Although I am author of four novels and the blog series, Writing from Behind the Curve, the journey to writing and publishing novels was a long one for me. Prior to writing my first novel, a lengthy business career includes having worked many years as a senior officer for America’s largest bank. Other experiences include ten years as a real estate broker in Carmel-by-the-Sea, California, and, subsequently, as the Director of an Indian gaming commission, also in California.
I did not put my first word to paper for Serpent at the Well, my inaugural novel about a fifty-year fight over an ancient lake, until I was in my mid forties. My original goal with that novel was to see if I might have the right stuff to actually write a complex, character and plot driven book of fiction. After many rewrites, I finally believed it to be a competent effort.
The early thinking about my novel, Joshua Rye, came during the time in Carmel, when I volunteered at a hospice on the Monterey Peninsula. A hospice is the setting for the evolution of the story’s main character, a self-serving and unethical investment banker, whose sole desire is to become his firm’s youngest ever partner.

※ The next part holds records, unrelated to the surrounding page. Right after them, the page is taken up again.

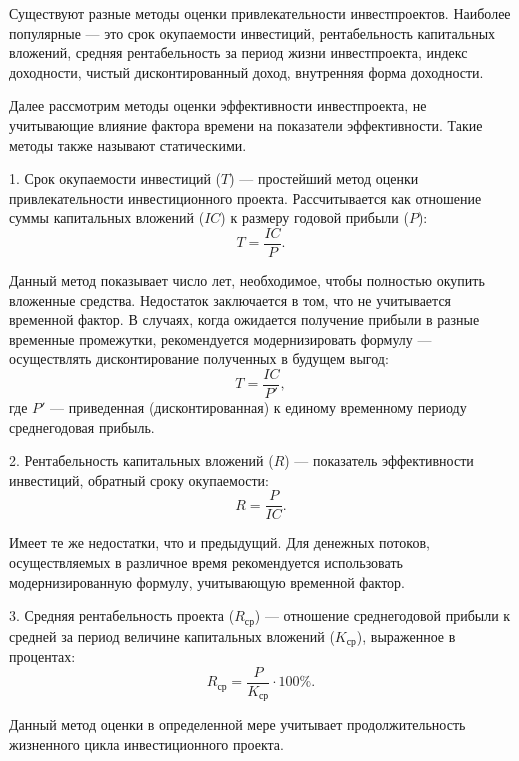 Существуют разные методы оценки привлекательности инвестпроектов. Наиболее популярные --- это срок окупаемости инвестиций, рентабельность капитальных вложений, средняя рентабельность за период жизни инвестпроекта, индекс доходности, чистый дисконтированный доход, внутренняя форма доходности.

Далее рассмотрим методы оценки эффективности инвестпроекта, не учитывающие влияние фактора времени на показатели эффективности. Такие методы также называют статическими.

1. Срок окупаемости инвестиций ($T$) --- простейший метод оценки привлекательности инвестиционного проекта. Рассчитывается как отношение суммы капитальных вложений ($IC$) к размеру годовой прибыли ($P$):
\begin{equation}\label{eq:srok_okup}
T=\dfrac{IC}{P}.
\end{equation}

Данный метод показывает число лет, необходимое, чтобы полностью окупить вложенные средства. Недостаток заключается в том, что не учитывается временной фактор. В случаях, когда ожидается получение прибыли в разные временные промежутки, рекомендуется модернизировать формулу --- осуществлять дисконтирование полученных в будущем выгод:
\begin{equation}\label{eq:srok_okup_disk}
T = \dfrac{IC}{P'},
\end{equation}
где $P'$ --- приведенная (дисконтированная) к единому временному периоду среднегодовая прибыль.

2. Рентабельность капитальных вложений ($R$) --- показатель эффективности инвестиций, обратный сроку окупаемости:
\begin{equation}\label{eq:rentab}
R = \dfrac{P}{IC}.
\end{equation}

Имеет те же недостатки, что и предыдущий. Для денежных потоков, осуществляемых в различное время рекомендуется использовать модернизированную формулу, учитывающую 
временной фактор.

3. Средняя рентабельность проекта ($R_{\text{ср}}$) --- отношение среднегодовой прибыли к средней за период величине капитальных вложений ($K_{\text{ср}}$), выраженное в процентах:
\begin{equation}\label{sred_rentab}
R_{\text{ср}} = \dfrac{P}{K_{\text{ср}}} \cdot 100\%.
\end{equation}

Данный метод оценки в определенной мере учитывает продолжительность жизненного цикла инвестиционного проекта.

My third novel, MOLTO GRANDE, was a challenge due to the immensity of the story itself. At 261,000 words (roughly three full-length novels), it is a weighty offering. It is period fiction, set in seventeenth century Europe, a time of enlightenment, but also plague, servitude, deadly edicts, and impending war. It follows the remarkably different lives of Luca and Nicolo, two Italian brothers who are separated when plague and wildfire destroy their family. Years later, the arcs of their epic stories converge in surprising and dangerous ways.
My most recent novel, LUCY: FOR ALL THE MARBLES, was a major departure from the adult-oriented first three novels, in that it is aimed at the young of heart, for people from eight to eighty. It revolves around a twelve-year-old girl in 1958, after the loss of her father, who discovers her hidden talent in the ancient marbles game of ringer. Her unique skill changes her life and the lives of those around her, especially that of the “old grouch” at the trailer park where she and her mother have withdrawn to.
As a late entrant into the field of novel writing, it occurred to me that I am not the only one who has stories to tell for which life got in the way. This is why I now write the blog series, Writing from Behind the Curve. The series argues that it is never too late to begin writing that short story or novel that’s been bouncing around in that noggin of yours for the past 10, 20, or even 40 years. I hope that you will take time to peruse the first blog or two to get a more detailed idea of what this is all about.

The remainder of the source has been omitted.